Data for this exercise START

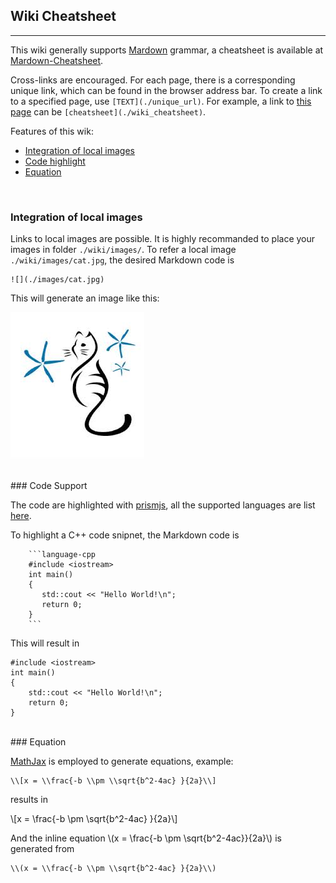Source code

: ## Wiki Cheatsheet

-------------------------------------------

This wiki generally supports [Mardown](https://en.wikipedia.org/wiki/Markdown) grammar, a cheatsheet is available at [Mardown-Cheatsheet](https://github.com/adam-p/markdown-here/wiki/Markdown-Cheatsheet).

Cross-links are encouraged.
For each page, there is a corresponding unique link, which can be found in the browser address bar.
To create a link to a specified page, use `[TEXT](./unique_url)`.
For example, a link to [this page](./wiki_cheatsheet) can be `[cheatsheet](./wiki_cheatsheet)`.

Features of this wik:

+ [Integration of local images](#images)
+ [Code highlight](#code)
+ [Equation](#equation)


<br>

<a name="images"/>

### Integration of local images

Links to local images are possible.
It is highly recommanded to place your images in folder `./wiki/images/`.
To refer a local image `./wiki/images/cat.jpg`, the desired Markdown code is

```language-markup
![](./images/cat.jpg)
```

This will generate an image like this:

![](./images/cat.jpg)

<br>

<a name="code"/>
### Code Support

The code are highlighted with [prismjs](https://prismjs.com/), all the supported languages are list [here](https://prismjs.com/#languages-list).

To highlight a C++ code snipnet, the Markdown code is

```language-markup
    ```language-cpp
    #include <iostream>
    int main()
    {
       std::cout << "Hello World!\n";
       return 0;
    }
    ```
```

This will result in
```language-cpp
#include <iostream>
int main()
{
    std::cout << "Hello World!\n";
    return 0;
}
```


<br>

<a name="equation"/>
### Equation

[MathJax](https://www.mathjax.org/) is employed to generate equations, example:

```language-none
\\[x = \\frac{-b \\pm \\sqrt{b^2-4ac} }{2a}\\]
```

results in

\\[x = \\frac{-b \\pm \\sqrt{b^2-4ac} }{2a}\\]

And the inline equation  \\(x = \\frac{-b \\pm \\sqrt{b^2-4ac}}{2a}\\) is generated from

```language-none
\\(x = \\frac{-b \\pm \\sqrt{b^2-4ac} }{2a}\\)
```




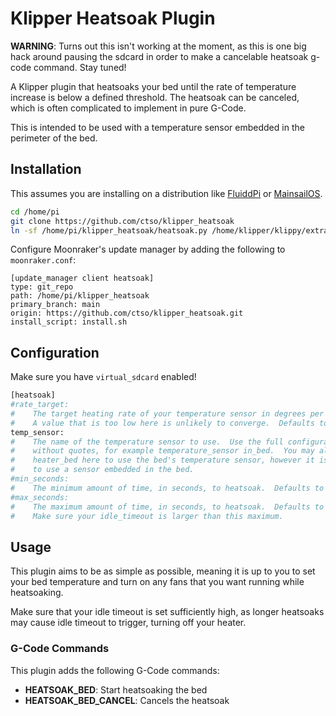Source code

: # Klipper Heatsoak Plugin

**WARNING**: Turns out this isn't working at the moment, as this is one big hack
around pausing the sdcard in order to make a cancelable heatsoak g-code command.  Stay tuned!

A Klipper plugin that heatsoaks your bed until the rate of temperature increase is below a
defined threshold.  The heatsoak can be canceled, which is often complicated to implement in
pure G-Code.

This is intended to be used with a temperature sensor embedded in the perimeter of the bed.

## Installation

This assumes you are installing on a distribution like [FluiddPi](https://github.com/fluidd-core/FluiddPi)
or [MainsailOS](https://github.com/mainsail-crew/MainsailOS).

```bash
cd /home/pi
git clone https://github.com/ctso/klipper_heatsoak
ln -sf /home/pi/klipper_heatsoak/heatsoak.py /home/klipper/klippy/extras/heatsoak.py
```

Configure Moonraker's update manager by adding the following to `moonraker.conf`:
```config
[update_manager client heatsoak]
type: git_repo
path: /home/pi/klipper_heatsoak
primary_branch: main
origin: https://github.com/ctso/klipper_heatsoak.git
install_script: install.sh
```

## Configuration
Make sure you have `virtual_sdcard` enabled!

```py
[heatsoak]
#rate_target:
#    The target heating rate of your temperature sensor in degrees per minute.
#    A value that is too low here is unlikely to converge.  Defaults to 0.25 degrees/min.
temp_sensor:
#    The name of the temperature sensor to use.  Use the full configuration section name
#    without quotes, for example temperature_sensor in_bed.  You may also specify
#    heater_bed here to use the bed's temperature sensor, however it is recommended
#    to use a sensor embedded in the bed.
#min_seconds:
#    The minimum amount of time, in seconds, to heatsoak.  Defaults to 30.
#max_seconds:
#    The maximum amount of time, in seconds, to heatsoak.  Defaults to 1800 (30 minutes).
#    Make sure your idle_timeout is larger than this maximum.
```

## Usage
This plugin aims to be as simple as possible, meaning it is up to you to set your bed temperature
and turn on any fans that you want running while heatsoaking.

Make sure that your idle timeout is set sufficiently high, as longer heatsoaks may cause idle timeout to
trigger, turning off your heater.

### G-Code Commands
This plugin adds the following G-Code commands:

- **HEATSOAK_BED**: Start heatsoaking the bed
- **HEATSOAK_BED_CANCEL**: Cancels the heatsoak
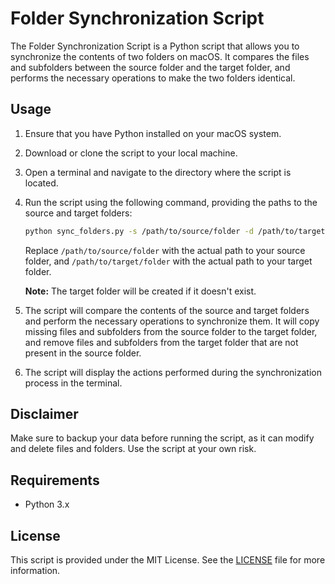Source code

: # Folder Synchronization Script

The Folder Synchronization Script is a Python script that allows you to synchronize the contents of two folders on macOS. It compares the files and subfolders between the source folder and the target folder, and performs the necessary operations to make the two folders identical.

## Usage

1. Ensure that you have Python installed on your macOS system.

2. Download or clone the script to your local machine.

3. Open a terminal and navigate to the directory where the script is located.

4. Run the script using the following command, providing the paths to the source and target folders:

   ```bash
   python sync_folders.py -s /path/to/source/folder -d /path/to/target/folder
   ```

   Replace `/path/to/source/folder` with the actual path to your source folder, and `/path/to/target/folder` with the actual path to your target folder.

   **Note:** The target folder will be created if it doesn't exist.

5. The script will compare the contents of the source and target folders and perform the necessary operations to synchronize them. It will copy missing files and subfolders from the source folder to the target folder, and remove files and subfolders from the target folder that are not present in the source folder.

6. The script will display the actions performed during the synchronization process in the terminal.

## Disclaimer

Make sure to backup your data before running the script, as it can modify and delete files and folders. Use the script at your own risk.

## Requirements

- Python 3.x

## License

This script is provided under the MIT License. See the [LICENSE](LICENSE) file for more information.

Data for this exercise END
Data for this exercise START

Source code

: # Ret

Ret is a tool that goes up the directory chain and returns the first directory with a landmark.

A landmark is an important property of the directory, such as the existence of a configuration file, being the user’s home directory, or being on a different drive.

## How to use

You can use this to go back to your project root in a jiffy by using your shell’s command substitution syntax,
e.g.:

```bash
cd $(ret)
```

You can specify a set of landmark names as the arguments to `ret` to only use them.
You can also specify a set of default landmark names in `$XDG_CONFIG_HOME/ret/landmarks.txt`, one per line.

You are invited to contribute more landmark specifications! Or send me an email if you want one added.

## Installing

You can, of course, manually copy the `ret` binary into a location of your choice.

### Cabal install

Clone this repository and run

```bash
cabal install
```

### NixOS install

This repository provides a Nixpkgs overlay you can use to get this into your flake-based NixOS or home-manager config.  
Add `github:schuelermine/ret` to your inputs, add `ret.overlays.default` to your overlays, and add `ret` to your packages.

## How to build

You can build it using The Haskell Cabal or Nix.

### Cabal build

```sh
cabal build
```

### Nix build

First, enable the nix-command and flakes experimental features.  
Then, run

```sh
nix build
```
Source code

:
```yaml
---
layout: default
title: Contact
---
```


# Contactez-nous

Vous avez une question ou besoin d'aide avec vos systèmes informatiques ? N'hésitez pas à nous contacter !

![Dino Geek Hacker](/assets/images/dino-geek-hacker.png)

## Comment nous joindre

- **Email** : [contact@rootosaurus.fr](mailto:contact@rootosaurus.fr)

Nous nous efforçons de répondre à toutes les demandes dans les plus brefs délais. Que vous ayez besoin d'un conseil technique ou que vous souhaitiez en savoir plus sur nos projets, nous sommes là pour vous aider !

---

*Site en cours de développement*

Data for this exercise END

Could you reproduce exactly the lines of the entries above, from the one with "The Folder Synchronization" through the one with "5. The script", and nothing else?

## Written solution
The Folder Synchronization Script is a Python script that allows you to synchronize the contents of two folders on macOS. It compares the files and subfolders between the source folder and the target folder, and performs the necessary operations to make the two folders identical.

## Usage

1. Ensure that you have Python installed on your macOS system.

2. Download or clone the script to your local machine.

3. Open a terminal and navigate to the directory where the script is located.

4. Run the script using the following command, providing the paths to the source and target folders:

   ```bash
   python sync_folders.py -s /path/to/source/folder -d /path/to/target/folder
   ```

   Replace `/path/to/source/folder` with the actual path to your source folder, and `/path/to/target/folder` with the actual path to your target folder.

   **Note:** The target folder will be created if it doesn't exist.

5. The script will compare the contents of the source and target folders and perform the necessary operations to synchronize them. It will copy missing files and subfolders from the source folder to the target folder, and remove files and subfolders from the target folder that are not present in the source folder.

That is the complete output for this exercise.